:: Material supplied ::
☆ ☆ ☆ ☆ ☆ ☆ ☆

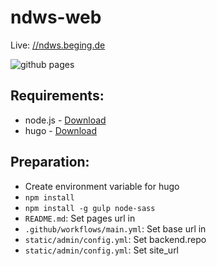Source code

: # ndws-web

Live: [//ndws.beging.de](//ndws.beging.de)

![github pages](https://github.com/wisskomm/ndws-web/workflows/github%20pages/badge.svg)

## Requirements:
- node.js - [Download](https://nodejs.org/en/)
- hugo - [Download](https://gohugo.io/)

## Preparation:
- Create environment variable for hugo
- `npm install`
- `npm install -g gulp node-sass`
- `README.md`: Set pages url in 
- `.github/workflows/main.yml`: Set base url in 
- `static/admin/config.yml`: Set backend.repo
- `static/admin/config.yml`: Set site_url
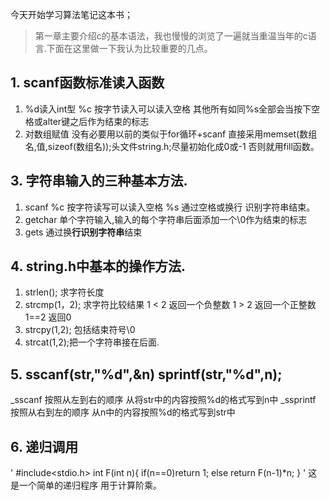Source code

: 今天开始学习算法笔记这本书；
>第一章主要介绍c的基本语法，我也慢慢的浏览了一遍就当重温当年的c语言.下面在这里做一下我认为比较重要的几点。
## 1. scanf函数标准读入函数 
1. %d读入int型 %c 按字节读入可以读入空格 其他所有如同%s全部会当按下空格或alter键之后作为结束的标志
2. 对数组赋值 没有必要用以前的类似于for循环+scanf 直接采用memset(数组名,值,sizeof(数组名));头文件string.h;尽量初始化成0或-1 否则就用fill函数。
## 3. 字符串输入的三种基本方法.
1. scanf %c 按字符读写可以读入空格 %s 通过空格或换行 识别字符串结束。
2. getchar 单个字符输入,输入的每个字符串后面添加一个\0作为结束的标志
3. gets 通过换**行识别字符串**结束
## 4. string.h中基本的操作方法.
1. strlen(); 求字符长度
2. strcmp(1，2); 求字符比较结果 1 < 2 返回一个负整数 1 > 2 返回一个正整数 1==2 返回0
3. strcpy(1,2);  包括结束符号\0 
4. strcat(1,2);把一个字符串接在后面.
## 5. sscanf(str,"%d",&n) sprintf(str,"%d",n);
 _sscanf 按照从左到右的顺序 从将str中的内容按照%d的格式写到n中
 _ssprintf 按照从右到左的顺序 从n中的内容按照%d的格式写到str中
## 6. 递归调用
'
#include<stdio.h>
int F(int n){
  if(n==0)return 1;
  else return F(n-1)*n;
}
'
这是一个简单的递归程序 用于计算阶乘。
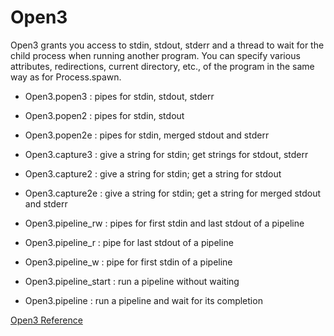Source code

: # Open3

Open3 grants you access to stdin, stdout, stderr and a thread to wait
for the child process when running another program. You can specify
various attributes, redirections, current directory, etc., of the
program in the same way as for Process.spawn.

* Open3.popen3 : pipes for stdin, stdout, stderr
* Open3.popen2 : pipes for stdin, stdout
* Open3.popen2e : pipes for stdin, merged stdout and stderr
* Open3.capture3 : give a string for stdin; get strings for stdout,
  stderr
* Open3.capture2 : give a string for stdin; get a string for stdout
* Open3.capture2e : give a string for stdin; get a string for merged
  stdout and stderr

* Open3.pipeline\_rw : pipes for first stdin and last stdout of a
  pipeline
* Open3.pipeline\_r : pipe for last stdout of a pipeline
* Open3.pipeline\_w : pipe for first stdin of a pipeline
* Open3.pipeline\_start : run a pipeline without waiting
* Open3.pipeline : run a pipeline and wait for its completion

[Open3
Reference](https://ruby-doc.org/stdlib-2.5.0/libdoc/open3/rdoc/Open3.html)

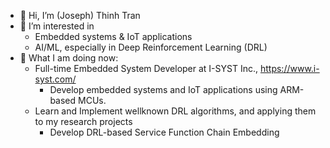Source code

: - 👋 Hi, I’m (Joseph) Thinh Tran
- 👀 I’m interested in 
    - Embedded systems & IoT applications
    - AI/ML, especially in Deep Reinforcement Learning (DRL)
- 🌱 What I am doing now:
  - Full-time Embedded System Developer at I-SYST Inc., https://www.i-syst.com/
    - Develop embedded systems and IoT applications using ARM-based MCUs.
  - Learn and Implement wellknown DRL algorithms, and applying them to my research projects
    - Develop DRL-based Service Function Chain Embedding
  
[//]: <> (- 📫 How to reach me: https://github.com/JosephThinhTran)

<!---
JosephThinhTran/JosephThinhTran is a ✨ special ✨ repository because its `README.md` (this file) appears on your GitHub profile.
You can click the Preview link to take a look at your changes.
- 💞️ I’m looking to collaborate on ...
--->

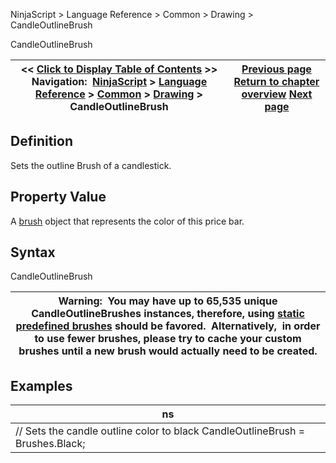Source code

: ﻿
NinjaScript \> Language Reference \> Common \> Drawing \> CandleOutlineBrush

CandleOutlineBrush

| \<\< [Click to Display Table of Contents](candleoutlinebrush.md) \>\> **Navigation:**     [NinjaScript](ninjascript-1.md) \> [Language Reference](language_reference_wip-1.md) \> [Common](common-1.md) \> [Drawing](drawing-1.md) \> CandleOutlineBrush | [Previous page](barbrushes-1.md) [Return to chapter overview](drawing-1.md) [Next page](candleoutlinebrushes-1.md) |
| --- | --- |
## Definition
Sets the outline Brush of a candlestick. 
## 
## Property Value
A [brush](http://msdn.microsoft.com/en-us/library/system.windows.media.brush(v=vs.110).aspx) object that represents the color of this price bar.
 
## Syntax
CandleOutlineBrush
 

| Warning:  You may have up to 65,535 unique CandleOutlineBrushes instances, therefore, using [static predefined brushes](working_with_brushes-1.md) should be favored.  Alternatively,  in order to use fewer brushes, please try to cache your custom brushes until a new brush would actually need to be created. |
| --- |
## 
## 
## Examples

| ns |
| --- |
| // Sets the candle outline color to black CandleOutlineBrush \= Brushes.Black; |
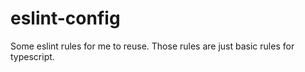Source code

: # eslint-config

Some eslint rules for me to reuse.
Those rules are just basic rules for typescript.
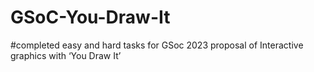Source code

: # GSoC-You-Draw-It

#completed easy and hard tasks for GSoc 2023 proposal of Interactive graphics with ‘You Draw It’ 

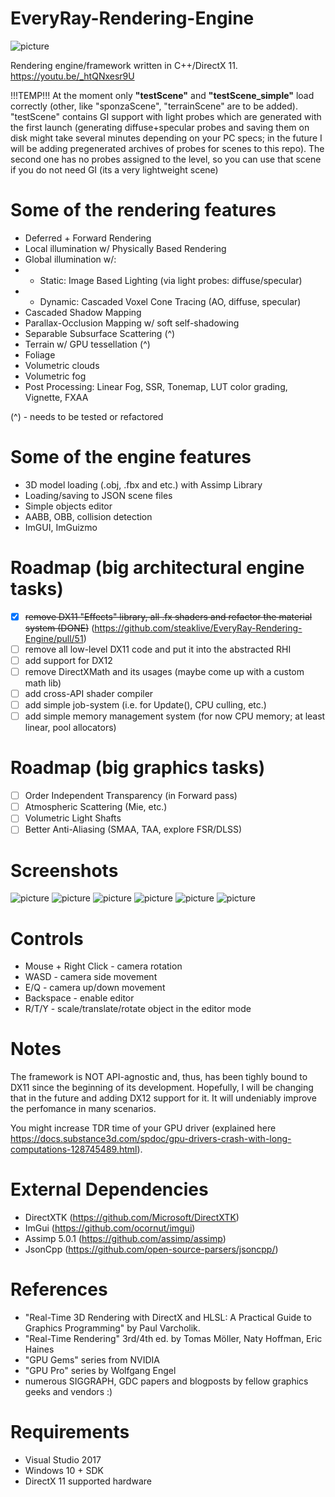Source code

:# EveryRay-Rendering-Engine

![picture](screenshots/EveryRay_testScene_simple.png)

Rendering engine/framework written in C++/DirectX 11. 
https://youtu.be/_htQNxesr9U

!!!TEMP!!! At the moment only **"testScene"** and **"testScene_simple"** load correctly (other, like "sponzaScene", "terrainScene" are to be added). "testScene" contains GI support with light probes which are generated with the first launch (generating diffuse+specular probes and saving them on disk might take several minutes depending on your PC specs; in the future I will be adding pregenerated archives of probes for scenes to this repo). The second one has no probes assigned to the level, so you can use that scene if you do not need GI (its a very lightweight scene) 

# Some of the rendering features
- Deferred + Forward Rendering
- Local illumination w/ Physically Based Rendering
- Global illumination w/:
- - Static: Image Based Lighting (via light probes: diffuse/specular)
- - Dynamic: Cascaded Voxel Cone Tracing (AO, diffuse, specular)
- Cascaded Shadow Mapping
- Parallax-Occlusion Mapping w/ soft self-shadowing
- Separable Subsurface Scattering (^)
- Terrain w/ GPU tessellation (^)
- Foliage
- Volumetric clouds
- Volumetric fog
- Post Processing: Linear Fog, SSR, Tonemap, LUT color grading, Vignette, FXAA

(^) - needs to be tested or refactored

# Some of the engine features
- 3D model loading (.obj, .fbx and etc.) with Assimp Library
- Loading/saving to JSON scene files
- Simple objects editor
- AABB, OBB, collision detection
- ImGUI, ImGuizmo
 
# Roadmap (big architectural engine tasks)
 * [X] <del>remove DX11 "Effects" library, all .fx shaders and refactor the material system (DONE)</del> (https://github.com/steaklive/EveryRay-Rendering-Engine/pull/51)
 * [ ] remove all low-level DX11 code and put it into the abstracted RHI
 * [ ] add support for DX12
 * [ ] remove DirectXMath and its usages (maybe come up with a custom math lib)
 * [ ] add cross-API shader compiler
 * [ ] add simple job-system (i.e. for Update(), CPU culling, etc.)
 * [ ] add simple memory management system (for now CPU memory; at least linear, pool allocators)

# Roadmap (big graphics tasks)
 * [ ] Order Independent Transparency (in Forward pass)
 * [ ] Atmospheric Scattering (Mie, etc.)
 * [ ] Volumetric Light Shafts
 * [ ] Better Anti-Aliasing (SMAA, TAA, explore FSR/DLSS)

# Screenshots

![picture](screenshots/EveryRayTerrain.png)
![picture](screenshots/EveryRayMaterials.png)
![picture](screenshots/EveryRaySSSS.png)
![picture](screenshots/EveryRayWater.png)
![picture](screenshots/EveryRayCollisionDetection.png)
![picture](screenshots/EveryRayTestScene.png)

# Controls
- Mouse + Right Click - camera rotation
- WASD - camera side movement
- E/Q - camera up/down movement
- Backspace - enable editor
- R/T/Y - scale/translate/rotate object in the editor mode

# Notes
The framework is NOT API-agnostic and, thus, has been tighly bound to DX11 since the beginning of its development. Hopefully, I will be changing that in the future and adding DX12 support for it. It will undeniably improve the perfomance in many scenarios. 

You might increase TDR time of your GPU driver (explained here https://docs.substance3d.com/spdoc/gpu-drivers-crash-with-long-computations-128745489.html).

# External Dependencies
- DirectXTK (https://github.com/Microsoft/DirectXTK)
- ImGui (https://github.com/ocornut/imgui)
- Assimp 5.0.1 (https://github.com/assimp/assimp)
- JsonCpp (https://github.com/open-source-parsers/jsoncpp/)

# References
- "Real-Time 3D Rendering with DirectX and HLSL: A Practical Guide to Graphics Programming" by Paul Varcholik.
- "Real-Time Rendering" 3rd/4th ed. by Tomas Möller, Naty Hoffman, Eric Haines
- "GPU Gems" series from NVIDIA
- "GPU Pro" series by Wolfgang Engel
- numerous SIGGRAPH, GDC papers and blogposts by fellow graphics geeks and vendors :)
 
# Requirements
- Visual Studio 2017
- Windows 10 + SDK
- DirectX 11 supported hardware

☆ ☆ ☆ ☆ ☆ ☆ ☆

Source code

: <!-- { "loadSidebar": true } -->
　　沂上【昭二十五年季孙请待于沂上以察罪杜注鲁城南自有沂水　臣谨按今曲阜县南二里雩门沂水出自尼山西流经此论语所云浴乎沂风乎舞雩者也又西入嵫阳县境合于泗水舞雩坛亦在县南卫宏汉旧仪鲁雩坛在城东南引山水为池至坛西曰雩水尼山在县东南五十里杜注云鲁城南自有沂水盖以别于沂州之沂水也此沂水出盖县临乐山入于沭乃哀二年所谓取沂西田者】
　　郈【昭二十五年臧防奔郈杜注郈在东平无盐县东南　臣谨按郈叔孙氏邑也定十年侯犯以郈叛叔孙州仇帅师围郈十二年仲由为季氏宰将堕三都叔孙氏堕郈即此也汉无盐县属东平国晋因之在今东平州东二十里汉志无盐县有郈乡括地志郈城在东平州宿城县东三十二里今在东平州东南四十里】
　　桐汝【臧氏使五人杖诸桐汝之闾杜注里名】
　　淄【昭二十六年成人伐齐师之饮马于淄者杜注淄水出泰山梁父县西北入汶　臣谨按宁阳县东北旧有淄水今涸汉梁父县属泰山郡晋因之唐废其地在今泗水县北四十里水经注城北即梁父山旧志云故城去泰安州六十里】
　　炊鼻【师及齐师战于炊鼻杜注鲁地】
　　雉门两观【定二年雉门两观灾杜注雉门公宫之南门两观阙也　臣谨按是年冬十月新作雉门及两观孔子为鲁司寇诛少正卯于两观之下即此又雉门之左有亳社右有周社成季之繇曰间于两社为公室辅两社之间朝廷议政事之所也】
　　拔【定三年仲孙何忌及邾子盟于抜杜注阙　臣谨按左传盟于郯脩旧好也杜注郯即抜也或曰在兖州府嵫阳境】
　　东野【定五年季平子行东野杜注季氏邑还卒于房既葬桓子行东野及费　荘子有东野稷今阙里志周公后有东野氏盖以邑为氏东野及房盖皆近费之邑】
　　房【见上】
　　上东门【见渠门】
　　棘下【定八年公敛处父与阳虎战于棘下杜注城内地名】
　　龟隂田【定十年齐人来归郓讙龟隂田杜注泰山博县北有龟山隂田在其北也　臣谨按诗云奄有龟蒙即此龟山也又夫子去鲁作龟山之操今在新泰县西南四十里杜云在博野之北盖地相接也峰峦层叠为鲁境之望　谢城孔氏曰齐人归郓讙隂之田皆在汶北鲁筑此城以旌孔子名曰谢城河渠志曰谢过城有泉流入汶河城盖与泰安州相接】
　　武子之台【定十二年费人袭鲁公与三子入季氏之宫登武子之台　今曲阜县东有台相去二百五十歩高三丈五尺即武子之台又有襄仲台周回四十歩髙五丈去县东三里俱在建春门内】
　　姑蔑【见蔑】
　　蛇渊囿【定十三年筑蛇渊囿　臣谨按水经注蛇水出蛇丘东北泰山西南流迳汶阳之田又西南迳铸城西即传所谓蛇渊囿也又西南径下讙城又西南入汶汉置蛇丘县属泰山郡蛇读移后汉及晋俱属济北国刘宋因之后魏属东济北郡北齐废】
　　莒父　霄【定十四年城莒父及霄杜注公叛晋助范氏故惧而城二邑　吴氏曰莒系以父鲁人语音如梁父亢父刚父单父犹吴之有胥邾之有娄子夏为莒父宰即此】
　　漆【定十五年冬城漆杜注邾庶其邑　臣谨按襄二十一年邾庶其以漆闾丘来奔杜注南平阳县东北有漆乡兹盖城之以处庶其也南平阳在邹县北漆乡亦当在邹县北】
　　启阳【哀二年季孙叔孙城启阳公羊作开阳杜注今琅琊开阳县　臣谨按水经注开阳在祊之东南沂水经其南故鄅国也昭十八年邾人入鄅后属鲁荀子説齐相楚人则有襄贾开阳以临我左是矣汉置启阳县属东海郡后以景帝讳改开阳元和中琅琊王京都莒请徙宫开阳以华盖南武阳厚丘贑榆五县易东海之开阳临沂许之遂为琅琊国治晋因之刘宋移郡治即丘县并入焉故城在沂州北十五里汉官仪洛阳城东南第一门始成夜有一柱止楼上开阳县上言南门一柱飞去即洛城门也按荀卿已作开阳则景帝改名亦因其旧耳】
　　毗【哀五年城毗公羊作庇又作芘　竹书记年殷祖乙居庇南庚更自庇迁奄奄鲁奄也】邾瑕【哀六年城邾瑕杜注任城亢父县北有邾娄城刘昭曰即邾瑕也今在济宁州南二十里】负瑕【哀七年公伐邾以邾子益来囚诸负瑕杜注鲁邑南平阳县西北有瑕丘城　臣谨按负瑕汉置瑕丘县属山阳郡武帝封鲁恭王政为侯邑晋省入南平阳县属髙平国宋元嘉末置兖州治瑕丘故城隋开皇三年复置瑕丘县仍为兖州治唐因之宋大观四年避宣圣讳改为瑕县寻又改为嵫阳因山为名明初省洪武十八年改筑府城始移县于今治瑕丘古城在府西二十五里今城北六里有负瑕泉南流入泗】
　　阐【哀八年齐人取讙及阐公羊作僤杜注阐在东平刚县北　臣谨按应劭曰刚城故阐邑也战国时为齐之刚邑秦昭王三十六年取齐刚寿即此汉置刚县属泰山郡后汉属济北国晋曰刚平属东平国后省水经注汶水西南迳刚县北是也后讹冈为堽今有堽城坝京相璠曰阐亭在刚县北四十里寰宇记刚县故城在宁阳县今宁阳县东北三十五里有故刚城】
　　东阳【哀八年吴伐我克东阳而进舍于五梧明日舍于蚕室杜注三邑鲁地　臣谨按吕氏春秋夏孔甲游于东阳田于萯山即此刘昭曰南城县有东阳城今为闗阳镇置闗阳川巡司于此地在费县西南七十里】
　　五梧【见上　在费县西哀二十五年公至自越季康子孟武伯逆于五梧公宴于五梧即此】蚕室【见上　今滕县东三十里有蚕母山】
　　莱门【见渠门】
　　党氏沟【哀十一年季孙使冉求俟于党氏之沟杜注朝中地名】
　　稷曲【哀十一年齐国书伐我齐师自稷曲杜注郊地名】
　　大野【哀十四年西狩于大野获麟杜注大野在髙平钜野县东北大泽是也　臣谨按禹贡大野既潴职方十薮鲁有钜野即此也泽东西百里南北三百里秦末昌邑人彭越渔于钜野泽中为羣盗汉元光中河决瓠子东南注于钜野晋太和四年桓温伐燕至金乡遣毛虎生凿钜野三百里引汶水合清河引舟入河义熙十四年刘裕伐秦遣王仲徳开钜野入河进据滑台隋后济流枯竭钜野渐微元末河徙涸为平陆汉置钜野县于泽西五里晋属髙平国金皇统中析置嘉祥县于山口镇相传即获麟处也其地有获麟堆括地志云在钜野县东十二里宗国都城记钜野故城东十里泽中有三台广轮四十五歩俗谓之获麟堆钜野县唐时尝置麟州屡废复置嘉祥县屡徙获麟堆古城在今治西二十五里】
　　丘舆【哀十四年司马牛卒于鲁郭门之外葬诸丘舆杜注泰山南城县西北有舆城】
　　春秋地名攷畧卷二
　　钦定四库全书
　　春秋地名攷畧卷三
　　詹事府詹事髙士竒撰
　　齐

☆ ☆ ☆ ☆ ☆ ☆ ☆

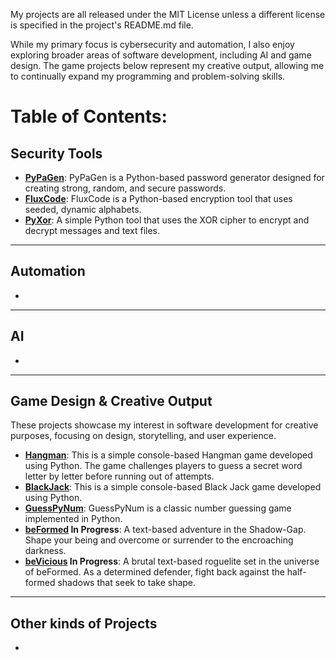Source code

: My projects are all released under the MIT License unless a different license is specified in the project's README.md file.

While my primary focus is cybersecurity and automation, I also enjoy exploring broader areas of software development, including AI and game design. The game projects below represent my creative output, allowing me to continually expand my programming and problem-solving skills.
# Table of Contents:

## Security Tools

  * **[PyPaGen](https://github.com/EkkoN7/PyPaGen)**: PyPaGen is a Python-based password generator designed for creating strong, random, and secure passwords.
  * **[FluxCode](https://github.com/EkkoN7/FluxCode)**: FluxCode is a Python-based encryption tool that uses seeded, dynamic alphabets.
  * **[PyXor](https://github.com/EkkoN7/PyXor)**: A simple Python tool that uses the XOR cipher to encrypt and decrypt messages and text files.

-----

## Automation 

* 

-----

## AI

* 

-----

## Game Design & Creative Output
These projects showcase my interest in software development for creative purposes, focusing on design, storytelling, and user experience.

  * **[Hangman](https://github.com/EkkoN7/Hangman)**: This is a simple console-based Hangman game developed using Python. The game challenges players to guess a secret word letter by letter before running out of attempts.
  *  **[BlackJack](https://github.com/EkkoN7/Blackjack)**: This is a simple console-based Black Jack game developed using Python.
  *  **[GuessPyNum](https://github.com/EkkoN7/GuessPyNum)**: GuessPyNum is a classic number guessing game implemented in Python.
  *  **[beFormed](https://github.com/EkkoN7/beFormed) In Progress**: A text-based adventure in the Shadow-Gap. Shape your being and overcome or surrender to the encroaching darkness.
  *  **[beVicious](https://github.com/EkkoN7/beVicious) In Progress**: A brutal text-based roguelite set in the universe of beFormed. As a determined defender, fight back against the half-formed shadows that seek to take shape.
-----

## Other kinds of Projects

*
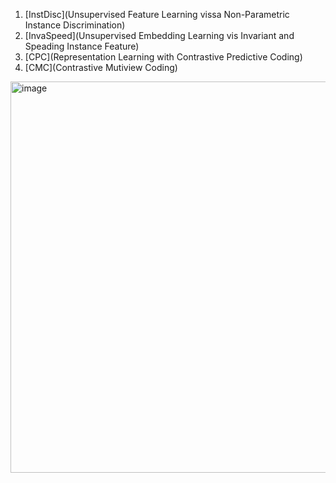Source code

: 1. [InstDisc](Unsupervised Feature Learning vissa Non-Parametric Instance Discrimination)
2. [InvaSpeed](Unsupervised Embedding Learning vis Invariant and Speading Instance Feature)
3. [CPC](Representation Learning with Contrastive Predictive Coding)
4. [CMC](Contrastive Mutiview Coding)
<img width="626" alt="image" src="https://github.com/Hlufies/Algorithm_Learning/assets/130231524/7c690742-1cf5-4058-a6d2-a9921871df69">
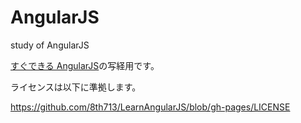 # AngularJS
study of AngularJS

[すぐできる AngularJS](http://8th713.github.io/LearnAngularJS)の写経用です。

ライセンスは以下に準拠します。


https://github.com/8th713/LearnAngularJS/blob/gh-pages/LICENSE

☆ ☆ ☆ ☆ ☆ ☆ ☆

:: Problem details ::
Please copy the lines in the records above between the one holding "and secure passwords." and the one holding "seeded, dynamic alphabets.", inclusive, exactly and with no other line.

:: Finished exercise ::
  * **[PyPaGen](https://github.com/EkkoN7/PyPaGen)**: PyPaGen is a Python-based password generator designed for creating strong, random, and secure passwords.
  * **[FluxCode](https://github.com/EkkoN7/FluxCode)**: FluxCode is a Python-based encryption tool that uses seeded, dynamic alphabets.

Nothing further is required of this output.